May 28 2018
EU Banking Package: EU Council adopts general approach
One of the aims of the general approach adopted by the EU Council today to what is referred to as the “Banking Package” (CRR II / CRD V) is to tighten the own funds requirements. Secondly, banking regulation is to be focused more strongly on the size and the complexity of credit institutions. Another module includes the amendments to the EU’s Bank Resolution and Recovery Directive (BRRD II) and to the Single Resolution Mechanism Regulation (SRMR II), which have also been adopted. What is at issue, in particular, is the implementation of the international recommendations on total loss-absorbing capacity (TLAC) and their harmonisation with minimum requirements for own funds and eligible liabilities (MREL).
In the view of the German Banking Industry Committee (GBIC), the implementation of the new Basel market risk rules (Fundamental Review of the Trading Book – FRTB), as provided for in CRR II, is not effective. The general approach stipulates a reporting obligation as of the beginning of 2020, which will drastically reduce the deadlines for implementation within the European Union. This leads to much tougher requirements: Reporting will also require full implementation of all the requirements and will entail extensive IT adjustments. Precisely because of the emerging adjustments and shifts at the level of Basel, the GBIC suggests that the FRTB requirements and the directly and inseparably reporting obligation linked to these requirements should not be implemented in the CRR II. As things stand today, the first-time application of these requirements will be as of 2022 at the earliest, in sync with the Basel adjustments.
Regrettably, the Council could not bring itself to strengthen the single internal market within the EU by allowing cross-border waivers. Instead, the Council falls considerably behind the rules proposed by the EU Commission.
With the limit of EUR 5 billion now laid down in CRR II for the balance sheet total to define “small and less complex institutions”, the Council fortunately goes considerably beyond the EU Commission’s original proposals of November 2016. The Commission’s proposal still provided for a limit of EUR 1.5 billion.

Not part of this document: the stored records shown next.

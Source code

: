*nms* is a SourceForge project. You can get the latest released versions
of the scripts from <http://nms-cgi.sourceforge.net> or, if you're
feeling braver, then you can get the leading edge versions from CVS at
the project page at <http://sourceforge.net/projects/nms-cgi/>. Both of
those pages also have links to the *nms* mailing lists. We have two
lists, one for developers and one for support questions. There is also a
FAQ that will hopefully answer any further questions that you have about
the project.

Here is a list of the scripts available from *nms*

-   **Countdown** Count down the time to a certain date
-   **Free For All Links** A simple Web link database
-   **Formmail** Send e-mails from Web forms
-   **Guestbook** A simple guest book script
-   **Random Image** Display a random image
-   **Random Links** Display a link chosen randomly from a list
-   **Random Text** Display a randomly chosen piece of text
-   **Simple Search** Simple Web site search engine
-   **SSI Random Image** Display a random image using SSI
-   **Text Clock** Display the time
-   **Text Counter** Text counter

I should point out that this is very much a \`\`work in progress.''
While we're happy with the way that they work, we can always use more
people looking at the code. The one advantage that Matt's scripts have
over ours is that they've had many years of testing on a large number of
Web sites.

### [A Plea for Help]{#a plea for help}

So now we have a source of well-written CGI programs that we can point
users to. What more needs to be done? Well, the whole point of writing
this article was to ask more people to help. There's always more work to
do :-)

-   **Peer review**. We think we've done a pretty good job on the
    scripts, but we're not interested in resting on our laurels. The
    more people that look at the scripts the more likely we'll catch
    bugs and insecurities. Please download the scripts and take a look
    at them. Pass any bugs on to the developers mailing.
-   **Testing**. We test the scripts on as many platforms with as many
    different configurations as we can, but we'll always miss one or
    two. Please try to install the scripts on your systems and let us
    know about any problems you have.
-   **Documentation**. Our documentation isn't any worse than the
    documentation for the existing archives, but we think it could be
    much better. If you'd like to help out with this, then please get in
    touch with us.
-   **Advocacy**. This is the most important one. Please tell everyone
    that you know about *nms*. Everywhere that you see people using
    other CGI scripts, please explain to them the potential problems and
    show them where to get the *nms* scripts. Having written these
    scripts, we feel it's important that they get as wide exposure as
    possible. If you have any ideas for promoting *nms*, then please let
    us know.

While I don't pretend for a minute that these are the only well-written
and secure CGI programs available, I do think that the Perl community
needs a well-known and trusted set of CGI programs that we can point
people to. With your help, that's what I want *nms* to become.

Furthermore, institutions have to cumulatively satisfy various additional criteria to qualify as “small and less complex”, including low utilisation of derivatives and trading book activities and no internal models. Depending on the risk content of transactions, a large number of co-operative banks, Savings Banks and smaller private banks can be relieved of administrative burdens in the fields of disclosure and reporting. The GBIC has always advocated more proportionality in banking regulation. The compromise is therefore a good starting point for the trilogue negotiations pending in the second half of 2018. However, there is no reason to sit back and relax – the goal of proportional banking regulation has not yet been achieved.
In the field of bank resolution, the concept of proportionality was generally heeded with regard to small and medium-sized institutions which were wound up within the framework of a standard insolvency proceeding. On the other hand, the GBIC is critical of the growing complexity due to the co-existence of various calculation methods and thresholds. For larger institutions, the requirements for holding bail-in liabilities within the context of MREL-TLAC harmonisation were significantly tightened. These institutions are generally expected to maintain an MREL loss absorption buffer of at least 8 percent of their total liabilities and own funds (TLOF). A comparable requirement is not stipulated in the international TLAC recommendations. The GBIC is opposed to such ‘goldplating’.